* **ACTIVITY**: Nothing but the lines from the start of the records through the line that contains "### Professional UFO Researcher Dismissal" is to be copied, and each is to be copied exactly.

--- MATERIAL SUPPLIED ---

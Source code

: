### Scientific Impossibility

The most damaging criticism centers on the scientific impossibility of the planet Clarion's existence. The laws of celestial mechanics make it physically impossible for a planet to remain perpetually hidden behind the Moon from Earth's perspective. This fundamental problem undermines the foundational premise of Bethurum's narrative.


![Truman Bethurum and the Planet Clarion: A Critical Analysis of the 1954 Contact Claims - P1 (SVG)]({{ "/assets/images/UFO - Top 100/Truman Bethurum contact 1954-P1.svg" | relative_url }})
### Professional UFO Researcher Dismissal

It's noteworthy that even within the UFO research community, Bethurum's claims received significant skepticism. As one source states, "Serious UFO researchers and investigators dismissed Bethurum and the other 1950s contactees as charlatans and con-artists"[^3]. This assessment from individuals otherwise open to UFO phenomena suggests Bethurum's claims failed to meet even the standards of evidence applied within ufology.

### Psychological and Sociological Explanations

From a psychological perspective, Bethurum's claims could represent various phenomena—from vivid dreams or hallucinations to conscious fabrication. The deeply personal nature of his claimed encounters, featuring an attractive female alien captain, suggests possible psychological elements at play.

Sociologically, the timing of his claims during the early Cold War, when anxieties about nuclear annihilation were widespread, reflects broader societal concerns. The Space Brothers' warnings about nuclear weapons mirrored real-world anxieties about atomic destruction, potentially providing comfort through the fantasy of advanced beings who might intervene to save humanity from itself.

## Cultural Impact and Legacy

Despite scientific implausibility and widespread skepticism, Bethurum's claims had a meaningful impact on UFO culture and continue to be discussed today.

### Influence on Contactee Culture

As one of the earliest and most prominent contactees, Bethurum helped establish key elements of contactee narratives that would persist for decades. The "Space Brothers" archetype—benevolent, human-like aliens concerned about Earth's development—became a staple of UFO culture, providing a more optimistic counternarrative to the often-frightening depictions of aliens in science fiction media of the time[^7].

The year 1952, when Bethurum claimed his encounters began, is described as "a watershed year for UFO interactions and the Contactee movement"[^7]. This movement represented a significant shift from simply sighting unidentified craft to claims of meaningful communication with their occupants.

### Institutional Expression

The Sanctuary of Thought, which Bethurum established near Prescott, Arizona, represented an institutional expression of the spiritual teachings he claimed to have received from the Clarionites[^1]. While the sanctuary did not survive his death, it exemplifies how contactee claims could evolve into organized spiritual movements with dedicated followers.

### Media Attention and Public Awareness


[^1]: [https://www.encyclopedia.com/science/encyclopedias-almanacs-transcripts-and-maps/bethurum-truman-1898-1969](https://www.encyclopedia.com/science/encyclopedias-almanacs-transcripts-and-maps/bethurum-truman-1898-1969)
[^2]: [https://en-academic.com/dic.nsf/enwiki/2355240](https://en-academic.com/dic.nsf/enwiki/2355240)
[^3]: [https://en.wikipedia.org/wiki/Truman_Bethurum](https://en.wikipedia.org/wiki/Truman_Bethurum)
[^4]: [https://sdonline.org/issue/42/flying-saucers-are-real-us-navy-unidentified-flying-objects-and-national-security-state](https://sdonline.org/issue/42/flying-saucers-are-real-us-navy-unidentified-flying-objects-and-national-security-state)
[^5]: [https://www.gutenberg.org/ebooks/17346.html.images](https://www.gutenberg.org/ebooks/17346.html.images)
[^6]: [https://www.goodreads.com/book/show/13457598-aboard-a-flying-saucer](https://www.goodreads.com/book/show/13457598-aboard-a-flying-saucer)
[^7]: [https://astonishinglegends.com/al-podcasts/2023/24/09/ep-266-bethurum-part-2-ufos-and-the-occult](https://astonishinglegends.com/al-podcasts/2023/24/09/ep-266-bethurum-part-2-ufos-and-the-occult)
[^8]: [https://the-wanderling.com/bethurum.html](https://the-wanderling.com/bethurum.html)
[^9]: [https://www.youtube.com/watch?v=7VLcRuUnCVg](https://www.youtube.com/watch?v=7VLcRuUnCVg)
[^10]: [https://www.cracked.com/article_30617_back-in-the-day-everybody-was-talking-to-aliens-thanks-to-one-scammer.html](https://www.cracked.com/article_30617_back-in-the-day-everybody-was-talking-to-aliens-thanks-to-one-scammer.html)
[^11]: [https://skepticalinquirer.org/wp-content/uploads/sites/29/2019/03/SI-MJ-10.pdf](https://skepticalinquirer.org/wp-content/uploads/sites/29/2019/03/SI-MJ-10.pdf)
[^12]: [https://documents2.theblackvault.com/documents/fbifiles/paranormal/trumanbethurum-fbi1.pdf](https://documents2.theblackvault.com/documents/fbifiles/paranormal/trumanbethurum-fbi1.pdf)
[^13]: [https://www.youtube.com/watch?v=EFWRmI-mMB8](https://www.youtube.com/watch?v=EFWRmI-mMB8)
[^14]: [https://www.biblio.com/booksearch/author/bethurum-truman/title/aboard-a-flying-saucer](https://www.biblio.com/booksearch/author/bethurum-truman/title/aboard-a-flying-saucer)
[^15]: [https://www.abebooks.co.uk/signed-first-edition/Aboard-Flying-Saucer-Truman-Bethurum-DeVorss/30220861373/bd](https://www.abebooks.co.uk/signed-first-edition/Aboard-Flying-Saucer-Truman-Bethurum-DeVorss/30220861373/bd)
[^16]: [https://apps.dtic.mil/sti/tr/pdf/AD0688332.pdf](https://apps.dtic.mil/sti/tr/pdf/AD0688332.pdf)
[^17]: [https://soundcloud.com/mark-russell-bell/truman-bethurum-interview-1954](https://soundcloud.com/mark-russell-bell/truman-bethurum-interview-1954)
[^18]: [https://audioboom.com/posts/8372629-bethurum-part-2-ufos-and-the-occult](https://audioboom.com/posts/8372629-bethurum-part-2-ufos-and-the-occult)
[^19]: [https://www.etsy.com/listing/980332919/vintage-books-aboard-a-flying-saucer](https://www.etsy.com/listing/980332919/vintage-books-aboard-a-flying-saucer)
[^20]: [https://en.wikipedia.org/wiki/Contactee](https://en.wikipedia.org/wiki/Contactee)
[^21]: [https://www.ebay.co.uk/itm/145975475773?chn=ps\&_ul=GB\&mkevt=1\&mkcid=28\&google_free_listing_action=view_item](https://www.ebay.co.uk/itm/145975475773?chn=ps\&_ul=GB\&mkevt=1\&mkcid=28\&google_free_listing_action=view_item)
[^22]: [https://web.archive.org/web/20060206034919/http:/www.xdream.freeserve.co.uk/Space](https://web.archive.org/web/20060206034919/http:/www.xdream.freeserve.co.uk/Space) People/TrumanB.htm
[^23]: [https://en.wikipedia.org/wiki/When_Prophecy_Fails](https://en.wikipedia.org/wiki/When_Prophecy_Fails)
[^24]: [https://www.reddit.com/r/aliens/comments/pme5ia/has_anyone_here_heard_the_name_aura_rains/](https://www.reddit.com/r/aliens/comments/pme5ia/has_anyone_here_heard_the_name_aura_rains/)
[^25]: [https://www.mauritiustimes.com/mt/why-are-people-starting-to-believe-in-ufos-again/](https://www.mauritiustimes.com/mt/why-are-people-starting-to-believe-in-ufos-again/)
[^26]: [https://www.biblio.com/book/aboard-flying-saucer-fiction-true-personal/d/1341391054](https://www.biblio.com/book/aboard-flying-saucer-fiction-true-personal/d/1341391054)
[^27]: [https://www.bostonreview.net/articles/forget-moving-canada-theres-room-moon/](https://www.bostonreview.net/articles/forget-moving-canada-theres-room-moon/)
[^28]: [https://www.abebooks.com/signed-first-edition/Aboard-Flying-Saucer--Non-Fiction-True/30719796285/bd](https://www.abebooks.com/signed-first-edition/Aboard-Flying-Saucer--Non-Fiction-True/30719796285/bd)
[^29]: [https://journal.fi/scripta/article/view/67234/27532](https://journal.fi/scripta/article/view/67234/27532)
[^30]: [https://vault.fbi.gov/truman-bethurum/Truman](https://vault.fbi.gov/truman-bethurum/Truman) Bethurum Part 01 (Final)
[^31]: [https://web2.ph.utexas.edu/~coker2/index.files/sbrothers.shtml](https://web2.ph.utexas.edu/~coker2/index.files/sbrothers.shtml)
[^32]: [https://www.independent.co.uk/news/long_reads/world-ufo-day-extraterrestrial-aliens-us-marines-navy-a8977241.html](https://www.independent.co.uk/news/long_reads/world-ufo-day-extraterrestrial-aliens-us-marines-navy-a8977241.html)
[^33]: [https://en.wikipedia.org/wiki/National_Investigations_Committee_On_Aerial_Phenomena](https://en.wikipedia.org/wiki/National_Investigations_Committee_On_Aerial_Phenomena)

---

* **SOLUTION TO THE PROBLEM**:
Source code

:### Scientific Impossibility

The most damaging criticism centers on the scientific impossibility of the planet Clarion's existence. The laws of celestial mechanics make it physically impossible for a planet to remain perpetually hidden behind the Moon from Earth's perspective. This fundamental problem undermines the foundational premise of Bethurum's narrative.


![Truman Bethurum and the Planet Clarion: A Critical Analysis of the 1954 Contact Claims - P1 (SVG)]({{ "/assets/images/UFO - Top 100/Truman Bethurum contact 1954-P1.svg" | relative_url }})
### Professional UFO Researcher Dismissal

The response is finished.